PROBLEM TO SOLVE:
Please return the lines of the data that contain "PostMan".

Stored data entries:
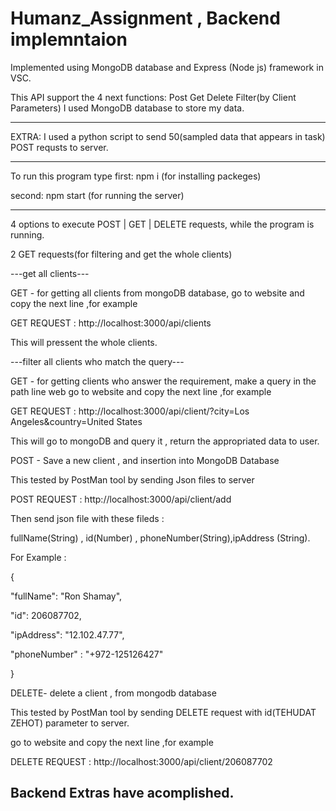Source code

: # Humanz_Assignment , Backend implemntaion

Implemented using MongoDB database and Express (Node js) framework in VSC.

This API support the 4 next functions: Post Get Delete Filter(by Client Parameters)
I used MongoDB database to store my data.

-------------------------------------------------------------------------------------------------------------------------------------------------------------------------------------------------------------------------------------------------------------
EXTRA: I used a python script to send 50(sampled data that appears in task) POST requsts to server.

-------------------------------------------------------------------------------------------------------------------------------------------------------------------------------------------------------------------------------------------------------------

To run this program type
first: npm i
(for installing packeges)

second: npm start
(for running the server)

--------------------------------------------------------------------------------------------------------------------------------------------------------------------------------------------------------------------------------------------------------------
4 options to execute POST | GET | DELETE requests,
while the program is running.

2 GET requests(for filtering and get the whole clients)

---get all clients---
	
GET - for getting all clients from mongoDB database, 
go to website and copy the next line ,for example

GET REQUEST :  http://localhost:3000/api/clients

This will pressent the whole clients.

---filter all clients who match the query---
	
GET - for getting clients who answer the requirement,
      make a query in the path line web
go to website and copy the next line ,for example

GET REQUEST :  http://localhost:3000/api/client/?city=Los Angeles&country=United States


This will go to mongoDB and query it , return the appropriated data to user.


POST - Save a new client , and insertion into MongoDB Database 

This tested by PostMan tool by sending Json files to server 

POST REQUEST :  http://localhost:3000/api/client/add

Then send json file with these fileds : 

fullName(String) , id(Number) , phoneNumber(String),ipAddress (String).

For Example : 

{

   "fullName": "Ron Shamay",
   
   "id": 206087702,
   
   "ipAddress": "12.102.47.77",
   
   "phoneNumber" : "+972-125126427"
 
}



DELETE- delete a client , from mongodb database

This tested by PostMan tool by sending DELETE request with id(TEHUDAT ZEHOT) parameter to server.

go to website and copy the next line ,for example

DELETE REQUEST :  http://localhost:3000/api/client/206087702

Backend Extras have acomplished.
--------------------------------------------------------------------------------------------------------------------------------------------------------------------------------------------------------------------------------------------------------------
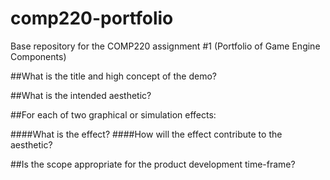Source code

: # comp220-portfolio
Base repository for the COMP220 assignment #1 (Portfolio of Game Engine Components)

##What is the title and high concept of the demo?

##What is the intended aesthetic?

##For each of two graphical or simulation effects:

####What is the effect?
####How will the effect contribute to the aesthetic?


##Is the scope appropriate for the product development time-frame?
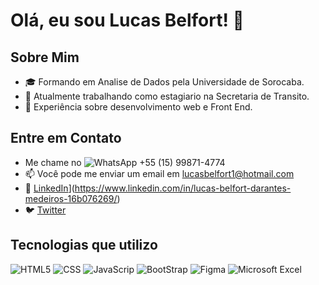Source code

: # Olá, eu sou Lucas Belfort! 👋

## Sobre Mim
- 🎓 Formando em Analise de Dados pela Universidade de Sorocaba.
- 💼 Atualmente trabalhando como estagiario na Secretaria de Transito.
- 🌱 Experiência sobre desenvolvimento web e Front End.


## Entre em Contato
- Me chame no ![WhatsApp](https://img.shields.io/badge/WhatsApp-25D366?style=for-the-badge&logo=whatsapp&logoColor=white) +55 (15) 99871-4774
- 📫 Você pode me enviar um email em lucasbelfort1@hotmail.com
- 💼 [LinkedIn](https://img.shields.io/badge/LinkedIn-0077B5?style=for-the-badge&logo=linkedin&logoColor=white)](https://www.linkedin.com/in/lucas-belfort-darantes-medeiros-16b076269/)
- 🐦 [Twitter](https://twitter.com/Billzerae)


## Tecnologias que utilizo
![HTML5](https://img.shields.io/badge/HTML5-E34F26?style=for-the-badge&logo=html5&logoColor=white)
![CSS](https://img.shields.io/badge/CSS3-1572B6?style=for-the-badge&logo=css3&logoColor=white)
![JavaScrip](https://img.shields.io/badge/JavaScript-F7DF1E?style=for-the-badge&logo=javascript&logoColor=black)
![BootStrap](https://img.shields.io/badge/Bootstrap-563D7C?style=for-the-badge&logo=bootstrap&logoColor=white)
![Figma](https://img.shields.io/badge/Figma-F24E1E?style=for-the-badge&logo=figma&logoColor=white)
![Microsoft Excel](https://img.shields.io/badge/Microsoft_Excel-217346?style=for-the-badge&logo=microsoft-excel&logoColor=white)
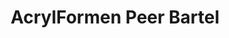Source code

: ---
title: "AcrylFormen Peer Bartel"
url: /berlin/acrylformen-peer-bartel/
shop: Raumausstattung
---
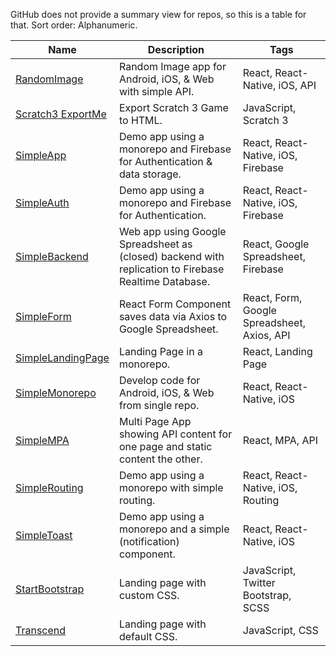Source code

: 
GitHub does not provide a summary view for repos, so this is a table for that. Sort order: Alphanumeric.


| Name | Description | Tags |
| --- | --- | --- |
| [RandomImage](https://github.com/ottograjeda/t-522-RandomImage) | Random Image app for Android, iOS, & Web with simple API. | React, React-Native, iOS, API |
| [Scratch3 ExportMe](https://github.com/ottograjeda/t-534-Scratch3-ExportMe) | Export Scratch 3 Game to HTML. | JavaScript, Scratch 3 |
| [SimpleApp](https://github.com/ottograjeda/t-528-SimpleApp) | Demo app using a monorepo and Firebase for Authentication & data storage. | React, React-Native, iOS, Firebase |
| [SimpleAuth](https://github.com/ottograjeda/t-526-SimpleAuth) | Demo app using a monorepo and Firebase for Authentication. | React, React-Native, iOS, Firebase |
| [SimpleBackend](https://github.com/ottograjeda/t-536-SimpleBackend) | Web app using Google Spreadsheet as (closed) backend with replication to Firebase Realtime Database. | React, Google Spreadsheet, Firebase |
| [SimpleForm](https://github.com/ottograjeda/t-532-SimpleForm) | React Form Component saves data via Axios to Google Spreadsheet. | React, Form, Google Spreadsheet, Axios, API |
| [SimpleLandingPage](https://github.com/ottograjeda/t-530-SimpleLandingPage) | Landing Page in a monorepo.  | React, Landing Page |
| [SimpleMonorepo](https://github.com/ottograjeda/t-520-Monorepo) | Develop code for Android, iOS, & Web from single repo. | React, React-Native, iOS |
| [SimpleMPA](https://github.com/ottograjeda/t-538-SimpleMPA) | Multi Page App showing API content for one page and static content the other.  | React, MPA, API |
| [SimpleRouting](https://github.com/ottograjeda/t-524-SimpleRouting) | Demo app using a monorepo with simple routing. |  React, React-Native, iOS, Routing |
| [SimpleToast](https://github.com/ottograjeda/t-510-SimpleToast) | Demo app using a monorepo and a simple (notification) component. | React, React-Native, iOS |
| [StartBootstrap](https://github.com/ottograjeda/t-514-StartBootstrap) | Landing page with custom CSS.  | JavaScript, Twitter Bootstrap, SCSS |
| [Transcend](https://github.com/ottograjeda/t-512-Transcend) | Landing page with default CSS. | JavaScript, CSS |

SOLVED EXERCISE:
This tested by PostMan tool by sending Json files to server 
This tested by PostMan tool by sending DELETE request with id(TEHUDAT ZEHOT) parameter to server.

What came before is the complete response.